DP'nin ANAVATAN'la birleşme kongresinde yeniden genel başkan olan 76 yaşındaki Hüsamettin Cindoruk, 'merkez' olarak tanımladığı partisine katılım için 'Herkes iyi düşünsün, aklıyla karar versin, öyle gelsin' dedi.
Anavatan Partisi ile hafta sonu yapılan 'ortak kongre' ile birleşmelerinin ardından ilgi odağı haline gelen Demokrat Parti'nin Genel Başkanı Hüsamettin Cindoruk, AKŞAM'a açıklamalarda bulundu.

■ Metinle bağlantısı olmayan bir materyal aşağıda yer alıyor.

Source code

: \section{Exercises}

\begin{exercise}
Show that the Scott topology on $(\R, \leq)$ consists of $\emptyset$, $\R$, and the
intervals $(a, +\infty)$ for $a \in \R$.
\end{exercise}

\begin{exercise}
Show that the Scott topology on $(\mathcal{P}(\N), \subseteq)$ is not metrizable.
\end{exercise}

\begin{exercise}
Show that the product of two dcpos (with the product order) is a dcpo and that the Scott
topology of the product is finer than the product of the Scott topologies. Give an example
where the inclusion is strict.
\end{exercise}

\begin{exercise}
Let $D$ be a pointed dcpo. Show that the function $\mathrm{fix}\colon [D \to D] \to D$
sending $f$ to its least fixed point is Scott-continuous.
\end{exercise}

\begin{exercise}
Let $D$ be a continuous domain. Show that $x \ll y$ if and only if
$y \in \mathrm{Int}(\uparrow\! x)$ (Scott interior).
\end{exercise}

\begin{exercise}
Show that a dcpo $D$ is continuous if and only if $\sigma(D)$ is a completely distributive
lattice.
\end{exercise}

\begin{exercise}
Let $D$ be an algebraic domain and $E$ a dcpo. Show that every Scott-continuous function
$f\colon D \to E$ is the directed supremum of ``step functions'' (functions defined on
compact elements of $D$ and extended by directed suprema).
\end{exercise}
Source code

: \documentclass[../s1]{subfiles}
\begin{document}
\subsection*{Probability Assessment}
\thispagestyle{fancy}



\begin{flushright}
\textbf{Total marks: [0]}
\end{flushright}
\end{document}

Kongrenin havasından, Turgut Özal'la ilişkilere, partiye katılımlardan geleceğe yönelik projelere kadar birçok konuda sorularımızı yanıtlayan Cindoruk, 'Kimseye gel de demem, gelme de demem. Gerekli çağrıyı kongre zaten yapmıştır' dedi. Cindoruk, bir dönem partisi DYP'nin kavgalı olduğu merhum Cumhurbaşkanı ANAP'ın kurucusu Özal'a da övgüler yağdırdı ve 'Yeni programımızda, O'ndan esinlendik' açıklamasını yaptı. Celal Bayar Köşkü'ndeki söyleşide Cindoruk'un sorularımıza verdiği yanıtlar şöyle:
- DP, kaç seçim sonra iktidar olur?
2011'de iktidar ya da iktidar ortağı olacağız. Bunu, halkın kongredeki heyecanında gördük. AP'de bile böyle coşkulu bir kongre yapılmamıştı. 20 bin üzerinde kişi kongreye geldi. Bunu başarmaya bizim ve Anavatan'ın gücü yetmezdi. Bu başka bir şey. Buraya halk, kendisi isteyerek geldi. Boşluğu doldurmaya geldi. Üç gündür yağmur gibi mail yağıyor. Herkes memnun, herkes mutlu. Siyasi hayatımda böyle bir şey görmedim. Bir parti geldi kendini feshetti. Başka bir partiyle aynı anda aynı mekanda kongresini yaptı. Herkes birbirine saygılı. Herkes yerinde mıh gibi çakılmıştı. Halk parti istiyordu. İşte parti.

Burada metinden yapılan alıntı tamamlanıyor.